Datum uitspraak: 28 april 2022
AFDELING
BESTUURSRECHTSPRAAK
Uitspraak met toepassing van artikel 8:54, eerste lid, van de Algemene wet bestuursrecht op het hoger beroep van:
[de vreemdeling],
appellant,
tegen de uitspraak van de rechtbank Den Haag, zittingsplaats Arnhem, van 7 december 2021 in zaak nr. NL21.13281 in het geding tussen:
de vreemdeling
en
de staatssecretaris van Justitie en Veiligheid.
Procesverloop
Bij besluit van 17 augustus 2021 heeft de staatssecretaris een aanvraag van de vreemdeling om hem een verblijfsvergunning asiel voor bepaalde tijd te verlenen, afgewezen.
Bij uitspraak van 7 december 2021 heeft de rechtbank het daartegen door de vreemdeling ingestelde beroep ongegrond verklaard.
Tegen deze uitspraak heeft de vreemdeling, vertegenwoordigd door mr. E. Derksen, advocaat te Velp, hoger beroep ingesteld.
Overwegingen
1.       Het hoger beroep leidt niet tot vernietiging van de uitspraak van de rechtbank. De rechtbank heeft namelijk terecht overwogen dat de staatssecretaris niet ten onrechte het asielrelaas van de vreemdeling over de problemen met Elhadji en de Black Axe niet geloofwaardig heeft geacht. Daarbij is van belang dat de vreemdeling in hoger beroep niet heeft kunnen wegnemen dat hij op belangrijke punten in zijn asielrelaas summier, onsamenhangend en soms tegenstrijdig heeft verklaard. Daarnaast berusten de verklaringen van de vreemdeling dat hij vreest voor de Black Axe op aannames en zijn zij niet overtuigend. Tot slot heeft de vreemdeling niet aannemelijk gemaakt dat hij geen bescherming kan inroepen van de autoriteiten.

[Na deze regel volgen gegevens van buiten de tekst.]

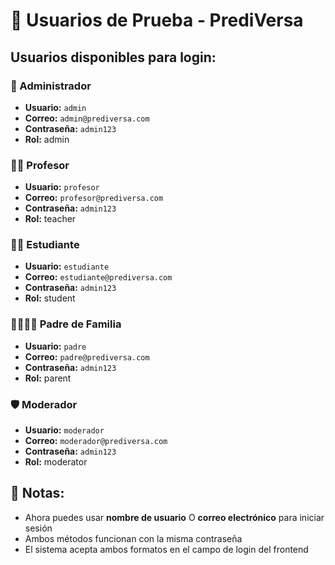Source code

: # 🔐 Usuarios de Prueba - PrediVersa

## Usuarios disponibles para login:

### 👑 Administrador
- **Usuario:** `admin`
- **Correo:** `admin@prediversa.com`
- **Contraseña:** `admin123`
- **Rol:** admin

### 👨‍🏫 Profesor
- **Usuario:** `profesor`
- **Correo:** `profesor@prediversa.com`
- **Contraseña:** `admin123`
- **Rol:** teacher

### 👨‍🎓 Estudiante
- **Usuario:** `estudiante`
- **Correo:** `estudiante@prediversa.com`
- **Contraseña:** `admin123`
- **Rol:** student

### 👨‍👩‍👧‍👦 Padre de Familia
- **Usuario:** `padre`
- **Correo:** `padre@prediversa.com`
- **Contraseña:** `admin123`
- **Rol:** parent

### 🛡️ Moderador
- **Usuario:** `moderador`
- **Correo:** `moderador@prediversa.com`
- **Contraseña:** `admin123`
- **Rol:** moderator

## 📝 Notas:
- Ahora puedes usar **nombre de usuario** O **correo electrónico** para iniciar sesión
- Ambos métodos funcionan con la misma contraseña
- El sistema acepta ambos formatos en el campo de login del frontend
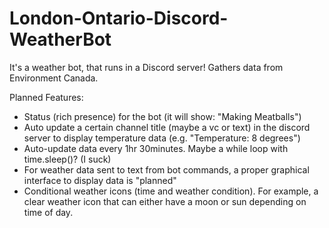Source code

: # London-Ontario-Discord-WeatherBot
It's a weather bot, that runs in a Discord server! Gathers data from Environment Canada.

Planned Features:
- Status (rich presence) for the bot (it will show: "Making Meatballs")
- Auto update a certain channel title (maybe a vc or text) in the discord server to display temperature data (e.g. "Temperature: 8 degrees")
- Auto-update data every 1hr 30minutes. Maybe a while loop with time.sleep()? (I suck)
- For weather data sent to text from bot commands, a proper graphical interface to display data is "planned"
- Conditional weather icons (time and weather condition). For example, a clear weather icon that can either have a moon or sun depending on time of day.
 
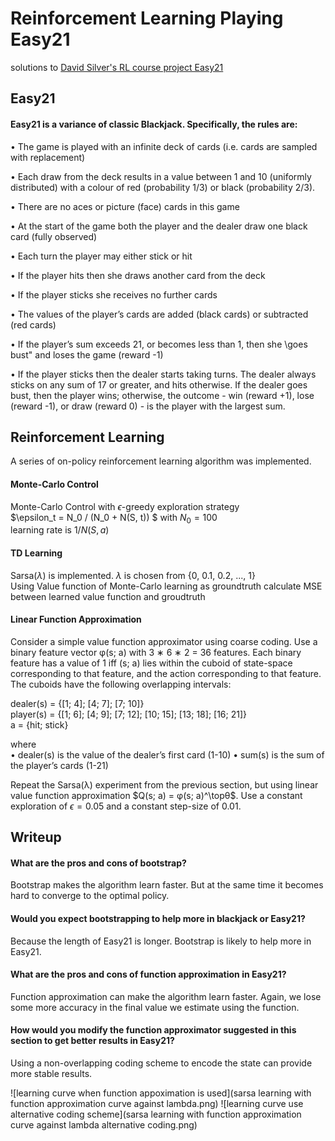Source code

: # Reinforcement Learning Playing Easy21
solutions to [David Silver's RL course project Easy21](http://www0.cs.ucl.ac.uk/staff/D.Silver/web/Teaching.html)

## Easy21

#### Easy21 is a variance of classic Blackjack. Specifically, the rules are:

• The game is played with an infinite deck of cards (i.e. cards are sampled with replacement)

• Each draw from the deck results in a value between 1 and 10 (uniformly distributed) with a colour of red (probability 1/3) or black (probability 2/3).

• There are no aces or picture (face) cards in this game

• At the start of the game both the player and the dealer draw one black card (fully observed)

• Each turn the player may either stick or hit

• If the player hits then she draws another card from the deck

• If the player sticks she receives no further cards

• The values of the player’s cards are added (black cards) or subtracted (red cards)

• If the player’s sum exceeds 21, or becomes less than 1, then she \goes bust" and loses the game (reward -1)

• If the player sticks then the dealer starts taking turns. The dealer always sticks on any sum of 17 or
greater, and hits otherwise. If the dealer goes bust, then the player wins; otherwise, the outcome - 
win (reward +1), lose (reward -1), or draw (reward 0) - is the player with the largest sum.

## Reinforcement Learning

A series of on-policy reinforcement learning algorithm was implemented.

#### Monte-Carlo Control 

Monte-Carlo Control with $\epsilon$-greedy exploration strategy  
$\epsilon_t = N_0 / (N_0 + N(S, t)) $ with $N_0 = 100$  
learning rate is $1/N(S, a)$

#### TD Learning

Sarsa($\lambda$) is implemented. $\lambda$ is chosen from {0, 0.1, 0.2, ..., 1}    
Using Value function of Monte-Carlo learning as groundtruth calculate MSE between learned value function and groudtruth  

#### Linear Function Approximation

Consider a simple value function approximator using coarse coding. Use
a binary feature vector φ(s; a) with 3 ∗ 6 ∗ 2 = 36 features. Each binary feature
has a value of 1 iff (s; a) lies within the cuboid of state-space corresponding to
that feature, and the action corresponding to that feature. The cuboids have
the following overlapping intervals:

dealer(s) = {[1; 4]; [4; 7]; [7; 10]}  
player(s) = {[1; 6]; [4; 9]; [7; 12]; [10; 15]; [13; 18]; [16; 21]}  
a = {hit; stick}

where  
• dealer(s) is the value of the dealer’s first card (1-10)
• sum(s) is the sum of the player’s cards (1-21)

Repeat the Sarsa(λ) experiment from the previous section, but using linear
value function approximation $Q(s; a) = φ(s; a)^\topθ$. Use a constant exploration
of $\epsilon = 0.05$ and a constant step-size of 0.01.

## Writeup

#### What are the pros and cons of bootstrap?

Bootstrap makes the algorithm learn faster. But at the same time it becomes hard to converge to the optimal policy.

#### Would you expect bootstrapping to help more in blackjack or Easy21?

Because the length of Easy21 is longer. Bootstrap is likely to help more in Easy21.

#### What are the pros and cons of function approximation in Easy21?

Function approximation can make the algorithm learn faster. Again, we lose some more accuracy in the final value we estimate using the function. 

#### How would you modify the function approximator suggested in this section to get better results in Easy21?

Using a non-overlapping coding scheme to encode the state can provide more stable results.

![learning curve when function appoximation is used](sarsa learning with function approximation curve against lambda.png)
![learning curve use alternative coding scheme](sarsa learning with function approximation curve against lambda alternative coding.png)




 









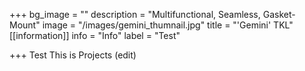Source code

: +++
bg_image = ""
description = "Multifunctional, Seamless, Gasket-Mount"
image = "/images/gemini_thumnail.jpg"
title = "'Gemini' TKL"
[[information]]
info = "Info"
label = "Test"

+++
Test This is Projects (edit)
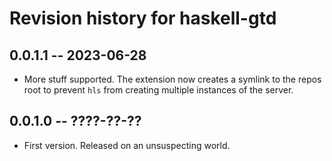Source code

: # Revision history for haskell-gtd

## 0.0.1.1 -- 2023-06-28

* More stuff supported. The extension now creates a symlink to the repos root to prevent `hls` from creating multiple instances of the server.

## 0.0.1.0 -- ????-??-??

* First version. Released on an unsuspecting world.
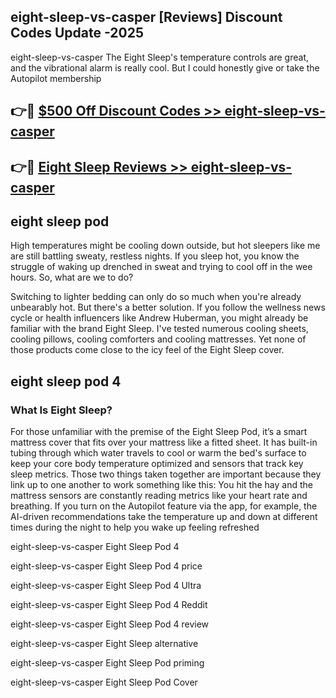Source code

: ## eight-sleep-vs-casper [Reviews​] Discount Codes Update -2025

eight-sleep-vs-casper The Eight Sleep's temperature controls are great, and the vibrational alarm is really cool. But I could honestly give or take the Autopilot membership

## 👉🔴 [$500 Off Discount Codes >> eight-sleep-vs-casper](http://download.freeplayer.one?title=eight-sleep-vs-casper&ref=18-ES)

## 👉🔴 [Eight Sleep Reviews >> eight-sleep-vs-casper](http://download.freeplayer.one?title=eight-sleep-vs-casper&ref=18-ES)

## eight sleep pod

High temperatures might be cooling down outside, but hot sleepers like me are still battling sweaty, restless nights. If you sleep hot, you know the struggle of waking up drenched in sweat and trying to cool off in the wee hours. So, what are we to do?

Switching to lighter bedding can only do so much when you're already unbearably hot. But there's a better solution. If you follow the wellness news cycle or health influencers like Andrew Huberman, you might already be familiar with the brand Eight Sleep. I've tested numerous cooling sheets, cooling pillows, cooling comforters and cooling mattresses. Yet none of those products come close to the icy feel of the Eight Sleep cover.

## eight sleep pod 4

### What Is Eight Sleep?

For those unfamiliar with the premise of the Eight Sleep Pod, it’s a smart mattress cover that fits over your mattress like a fitted sheet. It has built-in tubing through which water travels to cool or warm the bed's surface to keep your core body temperature optimized and sensors that track key sleep metrics. Those two things taken together are important because they link up to one another to work something like this: You hit the hay and the mattress sensors are constantly reading metrics like your heart rate and breathing. If you turn on the Autopilot feature via the app, for example, the AI-driven recommendations take the temperature up and down at different times during the night to help you wake up feeling refreshed

eight-sleep-vs-casper Eight Sleep Pod 4

eight-sleep-vs-casper Eight Sleep Pod 4 price

eight-sleep-vs-casper Eight Sleep Pod 4 Ultra

eight-sleep-vs-casper Eight Sleep Pod 4 Reddit

eight-sleep-vs-casper Eight Sleep Pod 4 review

eight-sleep-vs-casper Eight Sleep alternative

eight-sleep-vs-casper Eight Sleep Pod priming

eight-sleep-vs-casper Eight Sleep Pod Cover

2.       Dit oordeel hoeft verder niet te worden gemotiveerd. De reden daarvoor is dat het hogerberoepschrift voor het overige geen vragen bevat die in het belang van de rechtseenheid, de rechtsontwikkeling of de rechtsbescherming in algemene zin beantwoord moeten worden (artikel 91, tweede lid, van de Vw 2000).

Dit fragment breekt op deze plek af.